• PROBLEM TO WORK ON:
Look through the records and copy each line that has "pengawasan" in it.

• SUPPLIED MATERIAL:
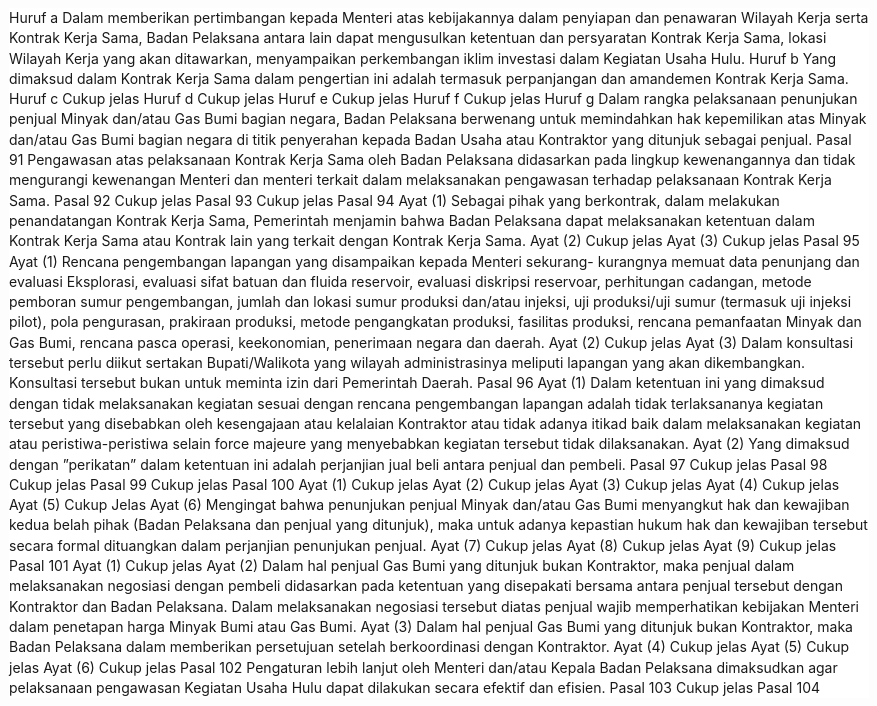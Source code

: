 Huruf a Dalam memberikan pertimbangan kepada Menteri atas kebijakannya dalam penyiapan dan penawaran Wilayah Kerja serta Kontrak Kerja Sama, Badan Pelaksana antara lain dapat mengusulkan ketentuan dan persyaratan Kontrak Kerja Sama, lokasi Wilayah Kerja yang akan ditawarkan, menyampaikan perkembangan iklim investasi dalam Kegiatan Usaha Hulu. Huruf b Yang dimaksud dalam Kontrak Kerja Sama dalam pengertian ini adalah termasuk perpanjangan dan amandemen Kontrak Kerja Sama. Huruf c Cukup jelas Huruf d Cukup jelas Huruf e Cukup jelas Huruf f Cukup jelas Huruf g Dalam rangka pelaksanaan penunjukan penjual Minyak dan/atau Gas Bumi bagian negara, Badan Pelaksana berwenang untuk memindahkan hak kepemilikan atas Minyak dan/atau Gas Bumi bagian negara di titik penyerahan kepada Badan Usaha atau Kontraktor yang ditunjuk sebagai penjual.
Pasal 91
Pengawasan atas pelaksanaan Kontrak Kerja Sama oleh Badan Pelaksana didasarkan pada lingkup kewenangannya dan tidak mengurangi kewenangan Menteri dan menteri terkait dalam melaksanakan pengawasan terhadap pelaksanaan Kontrak Kerja Sama.
Pasal 92
Cukup jelas
Pasal 93
Cukup jelas
Pasal 94
Ayat (1) Sebagai pihak yang berkontrak, dalam melakukan penandatangan Kontrak Kerja Sama, Pemerintah menjamin bahwa Badan Pelaksana dapat melaksanakan ketentuan dalam Kontrak Kerja Sama atau Kontrak lain yang terkait dengan Kontrak Kerja Sama. Ayat (2) Cukup jelas Ayat (3) Cukup jelas
Pasal 95
Ayat (1) Rencana pengembangan lapangan yang disampaikan kepada Menteri sekurang- kurangnya memuat data penunjang dan evaluasi Eksplorasi, evaluasi sifat batuan dan fluida reservoir, evaluasi diskripsi reservoar, perhitungan cadangan, metode pemboran sumur pengembangan, jumlah dan lokasi sumur produksi dan/atau injeksi, uji produksi/uji sumur (termasuk uji injeksi pilot), pola pengurasan, prakiraan produksi, metode pengangkatan produksi, fasilitas produksi, rencana pemanfaatan Minyak dan Gas Bumi, rencana pasca operasi, keekonomian, penerimaan negara dan daerah. Ayat (2) Cukup jelas Ayat (3) Dalam konsultasi tersebut perlu diikut sertakan Bupati/Walikota yang wilayah administrasinya meliputi lapangan yang akan dikembangkan. Konsultasi tersebut bukan untuk meminta izin dari Pemerintah Daerah.
Pasal 96
Ayat (1) Dalam ketentuan ini yang dimaksud dengan tidak melaksanakan kegiatan sesuai dengan rencana pengembangan lapangan adalah tidak terlaksananya kegiatan tersebut yang disebabkan oleh kesengajaan atau kelalaian Kontraktor atau tidak adanya itikad baik dalam melaksanakan kegiatan atau peristiwa-peristiwa selain force majeure yang menyebabkan kegiatan tersebut tidak dilaksanakan. Ayat (2) Yang dimaksud dengan ”perikatan” dalam ketentuan ini adalah perjanjian jual beli antara penjual dan pembeli.
Pasal 97
Cukup jelas
Pasal 98
Cukup jelas
Pasal 99
Cukup jelas
Pasal 100
Ayat (1) Cukup jelas Ayat (2) Cukup jelas Ayat (3) Cukup jelas Ayat (4) Cukup jelas Ayat (5) Cukup Jelas Ayat (6) Mengingat bahwa penunjukan penjual Minyak dan/atau Gas Bumi menyangkut hak dan kewajiban kedua belah pihak (Badan Pelaksana dan penjual yang ditunjuk), maka untuk adanya kepastian hukum hak dan kewajiban tersebut secara formal dituangkan dalam perjanjian penunjukan penjual. Ayat (7) Cukup jelas Ayat (8) Cukup jelas Ayat (9) Cukup jelas
Pasal 101
Ayat (1) Cukup jelas Ayat (2) Dalam hal penjual Gas Bumi yang ditunjuk bukan Kontraktor, maka penjual dalam melaksanakan negosiasi dengan pembeli didasarkan pada ketentuan yang disepakati bersama antara penjual tersebut dengan Kontraktor dan Badan Pelaksana. Dalam melaksanakan negosiasi tersebut diatas penjual wajib memperhatikan kebijakan Menteri dalam penetapan harga Minyak Bumi atau Gas Bumi. Ayat (3) Dalam hal penjual Gas Bumi yang ditunjuk bukan Kontraktor, maka Badan Pelaksana dalam memberikan persetujuan setelah berkoordinasi dengan Kontraktor. Ayat (4) Cukup jelas Ayat (5) Cukup jelas Ayat (6) Cukup jelas
Pasal 102
Pengaturan lebih lanjut oleh Menteri dan/atau Kepala Badan Pelaksana dimaksudkan agar pelaksanaan pengawasan Kegiatan Usaha Hulu dapat dilakukan secara efektif dan efisien.
Pasal 103
Cukup jelas
Pasal 104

• RESPONSE FOR THIS EXERCISE:
Pengawasan atas pelaksanaan Kontrak Kerja Sama oleh Badan Pelaksana didasarkan pada lingkup kewenangannya dan tidak mengurangi kewenangan Menteri dan menteri terkait dalam melaksanakan pengawasan terhadap pelaksanaan Kontrak Kerja Sama.
Pengaturan lebih lanjut oleh Menteri dan/atau Kepala Badan Pelaksana dimaksudkan agar pelaksanaan pengawasan Kegiatan Usaha Hulu dapat dilakukan secara efektif dan efisien.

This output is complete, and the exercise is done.